Good cause may be found to exist where the moving party shows, for example, that it: (1) diligently assisted the court in recommending and creating a workable scheduling order, see In re San Juan Dupont Plaza Hotel Fire Litig., 111 F.3d 220, 228 (1st Cir. 1997), (2) is unable to comply with the deadlines contained in the scheduling order due to issues not reasonably foreseeable at the time of the scheduling order, see Johnson, 975 F.3d at 609, and (3) was diligent in seeking an amendment once the party reasonably knew that it could not comply with the scheduling order, see Eckert Cold Storage, Inc. v. Behl, 943 F.Supp. 1230, 1233 (E.D. Cal. 1996); see also Jackson v. Laureate, Inc., 186 F.R.D. 605, 608 (E.D. Cal. 1999). "If [the] party was not diligent, the inquiry should end." Johnson, 975 F.2d at 609. If the Court finds that there is good cause to modify the schedule, the court then turns to Rule 15(a) to determine whether the amendment sought should be granted. Jackson, 186 F.R.D. at 607 ("As the Ninth Circuit explained in [Johnson], once the district court has filed a pretrial scheduling order pursuant to Rule 16 which establishes a timetable for amending pleadings, a motion seeking to amend pleadings is governed first by Rule 16(b), and only secondarily by Rule 15(a).").

2. Analysis

Because a scheduling order was issued in this action (Doc. 19), the "schedule may be modified only for good cause and with the judge's consent." Fed. R. Civ. P. 16(b)(4). Whether good cause exists to modify a scheduling order rests on whether the party seeking the modification has been diligent. See Johnson, 975 F.2d at 609. Here, Plaintiff did not file this motion within the time constraints set forth by the Court in the scheduling order (Doc. 19, 2:9-11), which set a deadline of April 30, 2014; Plaintiff instead filed the motion on May 1, 2014. Despite Plaintiff's failure to request a modification to the scheduling order or address why his motion was not timely filed, the Court finds good cause to modify the scheduling order.

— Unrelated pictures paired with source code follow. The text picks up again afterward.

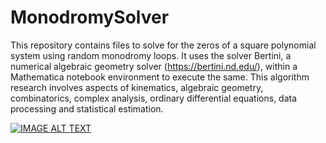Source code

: # MonodromySolver
This repository contains files to solve for the zeros of a square polynomial system using random monodromy loops. 
It uses the solver Bertini, a numerical algebraic geometry solver (https://bertini.nd.edu/), within a Mathematica notebook environment to execute the same.
This algorithm research involves aspects of kinematics, algebraic geometry, combinatorics, complex analysis, ordinary differential equations, data processing and statistical estimation.

[![IMAGE ALT TEXT](https://sites.nd.edu/aravind-baskar/files/2022/10/rml_icon-e1664822351634.jpg)](https://www.youtube.com/watch?v=tfYSGlw97Uw)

Plaintiff seeks to amend the complaint based on information contained in Plaintiff's employee file, received April 28, 2014, which provides new statutory bases for Plaintiff's claims. (Doc. 22-1, 7; Doc. 24, 2-3.) Plaintiff's counsel made clear during the meet and confer discussions prior to the parties' scheduling conference that Plaintiff reserved the right to amend pleadings if information uncovered during discovery suggested amendment would be necessary. (Doc. 22-1, Ex. 2, 3.) On March 10, 2013, Plaintiff served Defendants with written discovery requests. (Doc. 22-1, 5.) On April 1, 2014, Defendants requested an extension to respond to discovery, which Plaintiff granted. Id. In the same email granting Defendants' request for a discovery extension, Plaintiff requested that Defendants supply a courtesy copy of Plaintiff's employee file. (Doc. 22-1, Ex. 3, 1.) However, Defendants did not provide the file until April 28, 2014. (Doc. 22-1, 5.) Plaintiff was thereafter unable to obtain a stipulation from Defendants' counsel allowing amendment to the complaint. (Doc. 22-1, 2.) As such, Plaintiff filed the instant motion on May 1, 2014, seeking leave to file a FAC one day after the deadline for the parties to seek amendment to the pleadings as set forth in the Court's scheduling order.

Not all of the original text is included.